■ **REQUIRED WORK**:
In the data, find the word "version" and copy out every line that has it.

■ **INPUT**:
--- START ---
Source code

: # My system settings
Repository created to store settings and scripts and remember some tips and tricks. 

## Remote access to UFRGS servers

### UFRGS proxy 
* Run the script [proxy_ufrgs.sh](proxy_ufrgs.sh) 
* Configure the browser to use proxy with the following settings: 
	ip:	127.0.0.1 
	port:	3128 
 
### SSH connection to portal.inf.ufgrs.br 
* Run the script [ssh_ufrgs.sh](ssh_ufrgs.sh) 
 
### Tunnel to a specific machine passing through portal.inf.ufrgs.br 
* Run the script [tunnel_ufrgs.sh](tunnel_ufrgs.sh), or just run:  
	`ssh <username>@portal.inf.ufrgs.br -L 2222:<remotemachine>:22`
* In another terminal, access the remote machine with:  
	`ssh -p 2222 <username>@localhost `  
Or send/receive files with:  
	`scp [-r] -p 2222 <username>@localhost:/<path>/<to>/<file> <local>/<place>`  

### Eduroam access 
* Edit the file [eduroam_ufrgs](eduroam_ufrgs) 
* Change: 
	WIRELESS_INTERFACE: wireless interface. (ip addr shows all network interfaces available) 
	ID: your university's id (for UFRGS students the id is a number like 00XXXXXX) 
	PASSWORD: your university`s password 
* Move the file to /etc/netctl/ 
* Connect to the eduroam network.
--- END ---
--- START ---
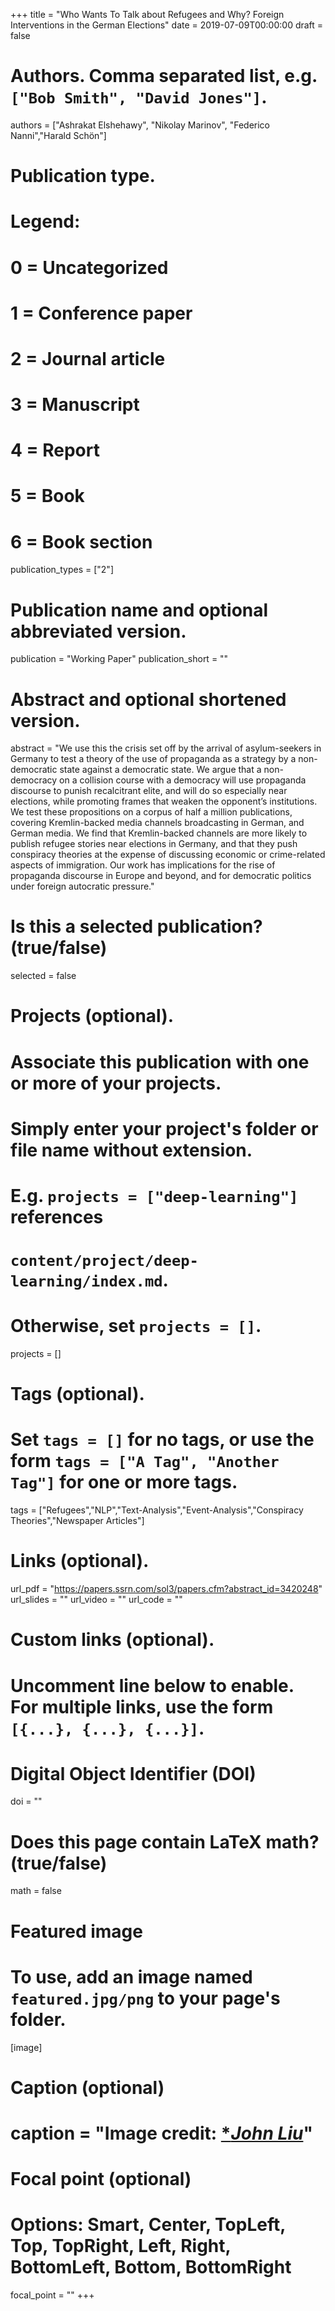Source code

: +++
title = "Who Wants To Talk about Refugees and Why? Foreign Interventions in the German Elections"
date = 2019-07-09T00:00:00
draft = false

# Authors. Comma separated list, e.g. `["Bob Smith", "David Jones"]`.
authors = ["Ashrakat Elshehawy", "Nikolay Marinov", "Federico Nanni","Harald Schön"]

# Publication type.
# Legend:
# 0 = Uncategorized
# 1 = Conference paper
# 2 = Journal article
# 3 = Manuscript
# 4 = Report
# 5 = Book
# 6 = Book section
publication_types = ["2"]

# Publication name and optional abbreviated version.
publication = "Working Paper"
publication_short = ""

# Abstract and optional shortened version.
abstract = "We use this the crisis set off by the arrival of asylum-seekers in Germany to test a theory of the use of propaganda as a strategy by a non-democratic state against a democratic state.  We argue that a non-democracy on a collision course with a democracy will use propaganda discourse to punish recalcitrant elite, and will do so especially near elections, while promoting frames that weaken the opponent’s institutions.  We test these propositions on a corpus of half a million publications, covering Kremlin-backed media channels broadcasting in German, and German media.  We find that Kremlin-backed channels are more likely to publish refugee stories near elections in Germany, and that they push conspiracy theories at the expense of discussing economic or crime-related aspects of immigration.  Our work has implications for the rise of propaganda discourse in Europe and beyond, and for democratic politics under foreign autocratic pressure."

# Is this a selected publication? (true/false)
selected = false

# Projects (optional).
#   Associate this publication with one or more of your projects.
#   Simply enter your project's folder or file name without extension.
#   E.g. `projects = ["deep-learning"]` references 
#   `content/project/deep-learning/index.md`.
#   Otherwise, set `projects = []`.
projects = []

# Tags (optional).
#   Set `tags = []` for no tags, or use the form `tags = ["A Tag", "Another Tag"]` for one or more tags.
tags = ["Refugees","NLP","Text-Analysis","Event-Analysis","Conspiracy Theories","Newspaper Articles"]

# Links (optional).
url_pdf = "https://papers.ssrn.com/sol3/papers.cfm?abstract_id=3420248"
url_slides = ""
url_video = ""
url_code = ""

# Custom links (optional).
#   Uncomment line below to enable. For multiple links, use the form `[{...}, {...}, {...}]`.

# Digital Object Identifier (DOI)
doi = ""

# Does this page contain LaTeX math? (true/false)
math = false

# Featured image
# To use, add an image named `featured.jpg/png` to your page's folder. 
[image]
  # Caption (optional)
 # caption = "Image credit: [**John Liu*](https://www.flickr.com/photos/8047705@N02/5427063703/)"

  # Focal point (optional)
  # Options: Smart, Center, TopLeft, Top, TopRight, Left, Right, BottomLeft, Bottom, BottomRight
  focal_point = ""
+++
--- END ---
--- START ---
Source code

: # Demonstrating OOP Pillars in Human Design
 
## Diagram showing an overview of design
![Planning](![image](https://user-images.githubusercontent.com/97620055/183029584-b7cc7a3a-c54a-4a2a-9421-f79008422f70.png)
--- END ---
■ **RESULT**:
# Publication name and optional abbreviated version.
# Abstract and optional shortened version.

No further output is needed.